Longer term, our outlook for the market remains favorable. A more stable financial outlook for global markets is one reason for such optimism. Compared to 2016, economic conditions among most of the world’s largest economies have improved, setting the stage for a favorable 2017 outlook. The benefits of reflation – rising wages, growth and inflation – are spreading around the world and around 75% of the world’s largest countries leading economic indicators are rising on a six-month basis, up from 40% one year ago. Furthermore, the Conference Board’s Index of Leading Economic Indicators recently hit a 10-year high in February. Historically, since 1975, once that milestone has been achieved, it has taken an average of six years before a recession starts. This is significant because over the past 30 years or so, we haven’t seen large corrections in global equities without a corresponding global recession.

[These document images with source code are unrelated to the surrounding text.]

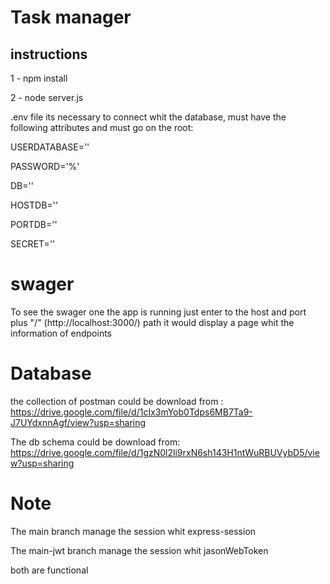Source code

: # Task manager
## instructions

1 - npm install

2 - node server.js

.env file its necessary to connect whit the database, must have the following attributes and must go on the root:

USERDATABASE=''

PASSWORD='%'

DB=''

HOSTDB=''

PORTDB=''

SECRET=''

# swager
To see the swager one the app is running just enter to the host and port plus "/"  (http://localhost:3000/) path it would display a page whit the information of endpoints

# Database
the collection of postman could be download from : https://drive.google.com/file/d/1cIx3mYob0Tdps6MB7Ta9-J7UYdxnnAgf/view?usp=sharing

The db schema could be download from: https://drive.google.com/file/d/1gzN0l2li9rxN6sh143H1ntWuRBUVybD5/view?usp=sharing

# Note
The main branch manage the session whit express-session

The main-jwt branch manage the session whit jasonWebToken

both are functional

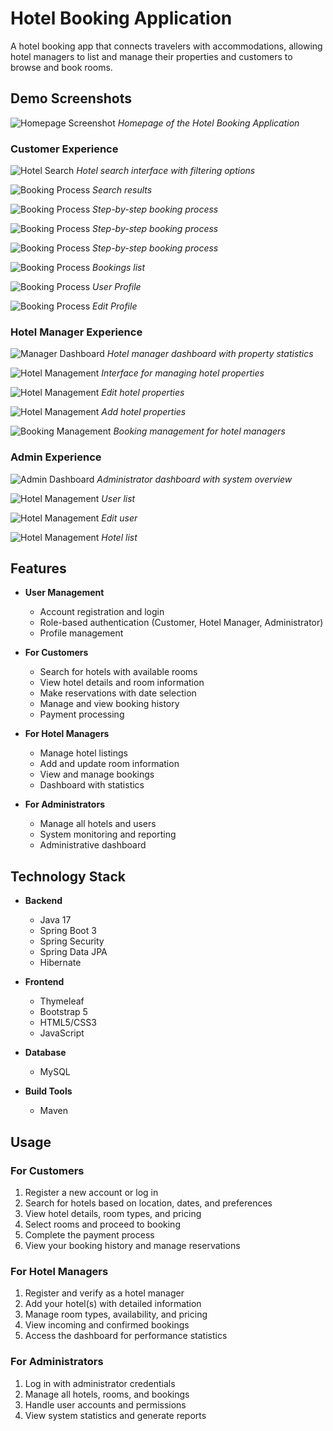 # Hotel Booking Application

A hotel booking app that connects travelers with accommodations, allowing hotel managers to list and manage their properties and customers to browse and book rooms.
## Demo Screenshots

![Homepage Screenshot](screenshots/home_page.png)
*Homepage of the Hotel Booking Application*


### Customer Experience

![Hotel Search](screenshots/hotel-search.png)
*Hotel search interface with filtering options*

![Booking Process](screenshots/search%20results.png)
*Search results*

![Booking Process](screenshots/reservation.png)
*Step-by-step booking process*

![Booking Process](screenshots/payment.png)
*Step-by-step booking process*

![Booking Process](screenshots/booking%20confirmed.png)
*Step-by-step booking process*

![Booking Process](screenshots/your%20bookings.png)
*Bookings list*

![Booking Process](screenshots/user%20profile.png)
*User Profile*

![Booking Process](screenshots/edit%20your%20profile.png)
*Edit Profile*

### Hotel Manager Experience

![Manager Dashboard](screenshots/manager%20dashboard.png)
*Hotel manager dashboard with property statistics*

![Hotel Management](screenshots/my%20hotels.png)
*Interface for managing hotel properties*

![Hotel Management](screenshots/edit%20hotel.png)
*Edit hotel properties*

![Hotel Management](screenshots/add%20new%20hotel.png)
*Add hotel properties*

![Booking Management](screenshots/manager%20bookings.png)
*Booking management for hotel managers*


### Admin Experience

![Admin Dashboard](screenshots/admin_dashboard.png)
*Administrator dashboard with system overview*

![Hotel Management](screenshots/user%20list.png)
*User list*

![Hotel Management](screenshots/user%20edit.png)
*Edit user*

![Hotel Management](screenshots/hotel%20list.png)
*Hotel list*

## Features

- **User Management**
  - Account registration and login
  - Role-based authentication (Customer, Hotel Manager, Administrator)
  - Profile management

- **For Customers**
  - Search for hotels with available rooms
  - View hotel details and room information
  - Make reservations with date selection
  - Manage and view booking history
  - Payment processing

- **For Hotel Managers**
  - Manage hotel listings
  - Add and update room information
  - View and manage bookings
  - Dashboard with statistics

- **For Administrators**
  - Manage all hotels and users
  - System monitoring and reporting
  - Administrative dashboard



## Technology Stack

- **Backend**
  - Java 17
  - Spring Boot 3
  - Spring Security
  - Spring Data JPA
  - Hibernate

- **Frontend**
  - Thymeleaf
  - Bootstrap 5
  - HTML5/CSS3
  - JavaScript

- **Database**
  - MySQL

- **Build Tools**
  - Maven

## Usage

### For Customers

1. Register a new account or log in
2. Search for hotels based on location, dates, and preferences
3. View hotel details, room types, and pricing
4. Select rooms and proceed to booking
5. Complete the payment process
6. View your booking history and manage reservations

### For Hotel Managers

1. Register and verify as a hotel manager
2. Add your hotel(s) with detailed information
3. Manage room types, availability, and pricing
4. View incoming and confirmed bookings
5. Access the dashboard for performance statistics

### For Administrators

1. Log in with administrator credentials
2. Manage all hotels, rooms, and bookings
3. Handle user accounts and permissions
4. View system statistics and generate reports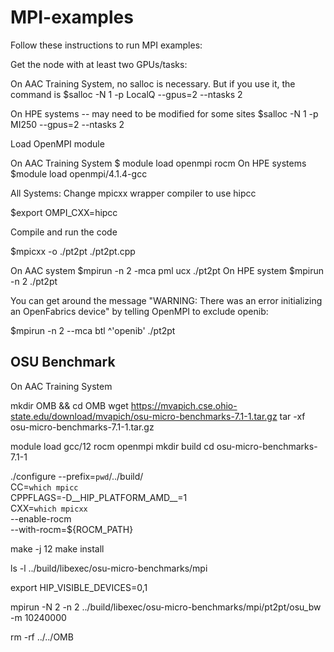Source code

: # MPI-examples


Follow these instructions to run MPI examples:

Get the node with at least two GPUs/tasks:

On AAC Training System, no salloc is necessary. But if you
use it, the command is
$salloc -N 1 -p LocalQ --gpus=2 --ntasks 2

On HPE systems -- may need to be modified for some sites
$salloc -N 1 -p MI250 --gpus=2 --ntasks 2

Load OpenMPI module

On AAC Training System
$ module load openmpi rocm
On HPE systems 
$module load openmpi/4.1.4-gcc

All Systems: Change mpicxx wrapper compiler to use hipcc

$export OMPI_CXX=hipcc

Compile and run the code

$mpicxx -o ./pt2pt ./pt2pt.cpp

On AAC system
$mpirun -n 2 -mca pml ucx ./pt2pt
On HPE system
$mpirun -n 2 ./pt2pt

You can get around the message "WARNING: There was an error initializing an OpenFabrics device" by telling OpenMPI to exclude openib:

$mpirun -n 2 --mca btl ^'openib' ./pt2pt

## OSU Benchmark

On AAC Training System

mkdir OMB && cd OMB
wget https://mvapich.cse.ohio-state.edu/download/mvapich/osu-micro-benchmarks-7.1-1.tar.gz
tar -xf osu-micro-benchmarks-7.1-1.tar.gz

module load gcc/12 rocm openmpi
mkdir build
cd osu-micro-benchmarks-7.1-1

./configure --prefix=`pwd`/../build/ \
        CC=`which mpicc` \
        CPPFLAGS=-D__HIP_PLATFORM_AMD__=1 \
        CXX=`which mpicxx` \
        --enable-rocm \
        --with-rocm=${ROCM_PATH}

make -j 12
make install

ls -l ../build/libexec/osu-micro-benchmarks/mpi

export HIP_VISIBLE_DEVICES=0,1

mpirun -N 2 -n 2 ../build/libexec/osu-micro-benchmarks/mpi/pt2pt/osu_bw -m 10240000

rm -rf ../../OMB
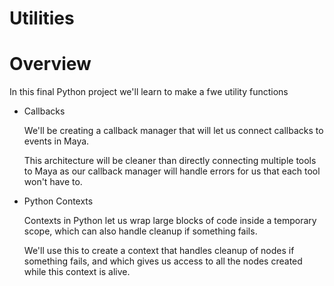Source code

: # Utilities

# Overview

In this final Python project we'll learn to make a fwe utility functions

* Callbacks

    We'll be creating a callback manager that will let us connect callbacks to events in Maya.
    
    This architecture will be cleaner than directly connecting multiple tools to Maya as our
    callback manager will handle errors for us that each tool won't have to.

* Python Contexts

    Contexts in Python let us wrap large blocks of code inside a temporary scope, which
    can also handle cleanup if something fails.
    
    We'll use this to create a context that handles cleanup of nodes if something fails,
    and which gives us access to all the nodes created while this context is alive.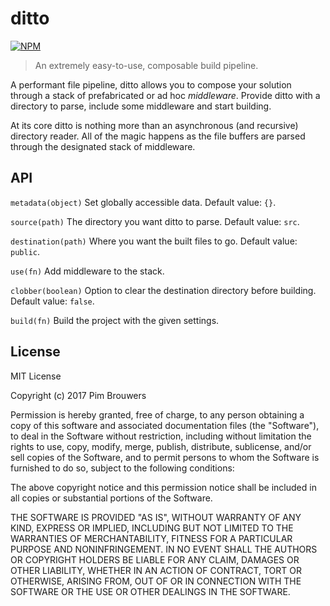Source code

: # ditto

[![NPM](https://nodei.co/npm/ditt0.png?mini=true)](https://npmjs.org/package/ditt0)

> An extremely easy-to-use, composable build pipeline.

A performant file pipeline, ditto allows you to compose your solution through a stack of prefabricated or ad hoc _middleware_. Provide ditto with a directory to parse, include some middleware and start building. 

At its core ditto is nothing more than an asynchronous (and recursive) directory reader. All of the magic happens as the file buffers are parsed through the designated stack of middleware.

## API

`metadata(object)`
Set globally accessible data. Default value: `{}`.

`source(path)`
The directory you want ditto to parse. Default value: `src`.

`destination(path)`
Where you want the built files to go. Default value: `public`.

`use(fn)`
Add middleware to the stack. 

`clobber(boolean)`
Option to clear the destination directory before building. Default value: `false`.

`build(fn)`
Build the project with the given settings.

## License
MIT License

Copyright (c) 2017 Pim Brouwers

Permission is hereby granted, free of charge, to any person obtaining a copy
of this software and associated documentation files (the "Software"), to deal
in the Software without restriction, including without limitation the rights
to use, copy, modify, merge, publish, distribute, sublicense, and/or sell
copies of the Software, and to permit persons to whom the Software is
furnished to do so, subject to the following conditions:

The above copyright notice and this permission notice shall be included in all
copies or substantial portions of the Software.

THE SOFTWARE IS PROVIDED "AS IS", WITHOUT WARRANTY OF ANY KIND, EXPRESS OR
IMPLIED, INCLUDING BUT NOT LIMITED TO THE WARRANTIES OF MERCHANTABILITY,
FITNESS FOR A PARTICULAR PURPOSE AND NONINFRINGEMENT. IN NO EVENT SHALL THE
AUTHORS OR COPYRIGHT HOLDERS BE LIABLE FOR ANY CLAIM, DAMAGES OR OTHER
LIABILITY, WHETHER IN AN ACTION OF CONTRACT, TORT OR OTHERWISE, ARISING FROM,
OUT OF OR IN CONNECTION WITH THE SOFTWARE OR THE USE OR OTHER DEALINGS IN THE
SOFTWARE.
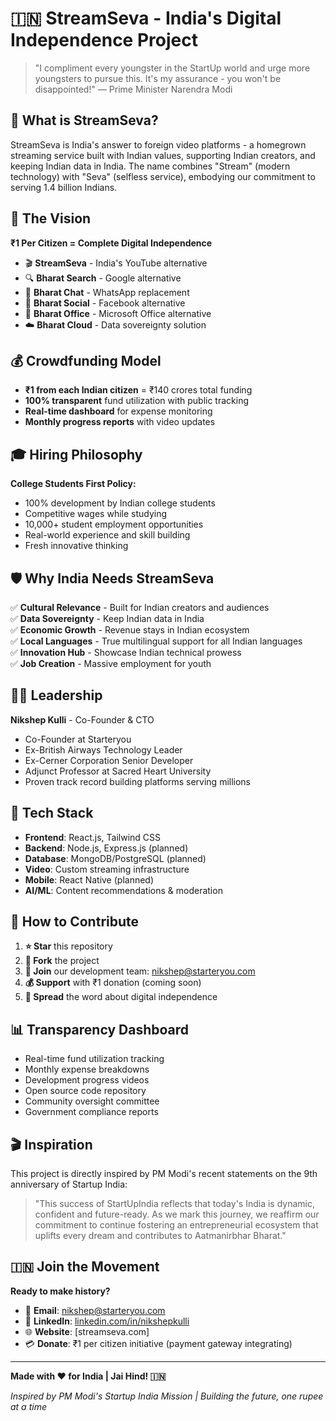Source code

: # 🇮🇳 StreamSeva - India's Digital Independence Project

> "I compliment every youngster in the StartUp world and urge more youngsters to pursue this. It's my assurance - you won't be disappointed!" 
> — Prime Minister Narendra Modi

## 🎯 What is StreamSeva?

StreamSeva is India's answer to foreign video platforms - a homegrown streaming service built with Indian values, supporting Indian creators, and keeping Indian data in India. The name combines "Stream" (modern technology) with "Seva" (selfless service), embodying our commitment to serving 1.4 billion Indians.

## 🚀 The Vision

**₹1 Per Citizen = Complete Digital Independence**

- 🎬 **StreamSeva** - India's YouTube alternative
- 🔍 **Bharat Search** - Google alternative  
- 💬 **Bharat Chat** - WhatsApp replacement
- 📱 **Bharat Social** - Facebook alternative
- 💼 **Bharat Office** - Microsoft Office alternative
- ☁️ **Bharat Cloud** - Data sovereignty solution

## 💰 Crowdfunding Model

- **₹1 from each Indian citizen** = ₹140 crores total funding
- **100% transparent** fund utilization with public tracking
- **Real-time dashboard** for expense monitoring
- **Monthly progress reports** with video updates

## 🎓 Hiring Philosophy

**College Students First Policy:**
- 100% development by Indian college students
- Competitive wages while studying
- 10,000+ student employment opportunities
- Real-world experience and skill building
- Fresh innovative thinking

## 🛡️ Why India Needs StreamSeva

✅ **Cultural Relevance** - Built for Indian creators and audiences  
✅ **Data Sovereignty** - Keep Indian data in India  
✅ **Economic Growth** - Revenue stays in Indian ecosystem  
✅ **Local Languages** - True multilingual support for all Indian languages  
✅ **Innovation Hub** - Showcase Indian technical prowess  
✅ **Job Creation** - Massive employment for youth  

## 👨‍💻 Leadership

**Nikshep Kulli** - Co-Founder & CTO
- Co-Founder at Starteryou
- Ex-British Airways Technology Leader  
- Ex-Cerner Corporation Senior Developer
- Adjunct Professor at Sacred Heart University
- Proven track record building platforms serving millions

## 🔧 Tech Stack

- **Frontend**: React.js, Tailwind CSS
- **Backend**: Node.js, Express.js (planned)
- **Database**: MongoDB/PostgreSQL (planned)
- **Video**: Custom streaming infrastructure
- **Mobile**: React Native (planned)
- **AI/ML**: Content recommendations & moderation

## 🤝 How to Contribute

1. **⭐ Star** this repository
2. **🍴 Fork** the project
3. **📧 Join** our development team: nikshep@starteryou.com
4. **💰 Support** with ₹1 donation (coming soon)
5. **📢 Spread** the word about digital independence

## 📊 Transparency Dashboard

- Real-time fund utilization tracking
- Monthly expense breakdowns
- Development progress videos
- Open source code repository
- Community oversight committee
- Government compliance reports

## 🎬 Inspiration

This project is directly inspired by PM Modi's recent statements on the 9th anniversary of Startup India:

> "This success of StartUpIndia reflects that today's India is dynamic, confident and future-ready. As we mark this journey, we reaffirm our commitment to continue fostering an entrepreneurial ecosystem that uplifts every dream and contributes to Aatmanirbhar Bharat."

## 🇮🇳 Join the Movement

**Ready to make history?** 

- 📧 **Email**: nikshep@starteryou.com
- 🔗 **LinkedIn**: [linkedin.com/in/nikshepkulli](https://linkedin.com/in/nikshepkulli)
- 🌐 **Website**: [streamseva.com]
- 💳 **Donate**: ₹1 per citizen initiative (payment gateway integrating)

---

**Made with ❤️ for India | Jai Hind! 🇮🇳**

*Inspired by PM Modi's Startup India Mission | Building the future, one rupee at a time*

The latest data suggests we’re far from that.
For those concerned about high valuations present in the overall stock market, we are aware that current levels are elevated but believe certain underlying factors make a case that the market is still fairly valued. Low interest rates and several potentially game changing political boosts provide catalysts to justify stock price increases moving forward. High ranking economists, such as former Fed chairman Alan Greenspan, have argued that the stock price surge of late has been largely fueled by the potential reduction of overextended regulation that restricts economic growth. The greatest example of massive regulation under review is Dodd-Frank, the 2010 law crafted in response to the financial crisis that introduced higher “rainy day” capital requirements. With the Treasury and other financial regulators currently in thorough evaluation of banking and consumer financial rules, any removal of unduly repressive directives may promote immediate economic benefits to the bottom line for corporations and their customers. Although there is still lack of clarity on what future tax policy will be, investors should view lower corporate taxes and a potential for companies to bring back overseas assets without a huge tax impact as a reason to bid market prices higher. Accretive tax savings would allow corporations to pay shareholder dividends, buyback stock, and fund merger and acquisition activity. Additionally, it could stimulate domestic investment and production, and lead to faster productivity growth. Similarly, we believe that a fiscal stimulus package based on infrastructure will eventually pass, but it will take some time and may be moderated in scope. Of course, active management of your investment portfolio is hugely beneficial in navigating the timing and likelihood of such material events, and assessing the investment implications toward publicly traded companies.
The maturing economic cycle is another reason for active equity management to be a part of your investment strategy. As tailwinds from monetary policy fade, equity markets should begin focusing more on company fundamentals such as earnings quality and specific valuation metrics. We believe this will increase dispersion between individual securities, which should benefit stock selection and active management. Even as broad market indices have grown, a recent pullback under the surface occurred among individual securities, potentially setting the stage for the next move higher in select stocks. Thus, it is very important to leverage these opportunities through a selective active investment strategy.
Moving forward, we are bullish but would not be surprised by an increase in volatility or minor pullback in the markets. Our view is that a pattern of two-steps-forward, half-a-step-back is healthier than if the market had maintained its melt-up status. Therefore, while the markets may be susceptible to short-term swings based on policy implementation or lack thereof, we would view any short-term market corrections as a favorable development, especially if it results in a reduction of investor complacency. A prudently constructed stock portfolio built for growth, while maintaining confidence that the US economy will continue to innovate, thrive, and lead over the long-term, is a winning formula. Said well by Warren Buffet, “American business – and consequently a basket of stocks – is virtually certain to be worth far more in the years ahead.” Actively picking those stocks that will give you the return on investment to live your ideal life will continue to be our calling.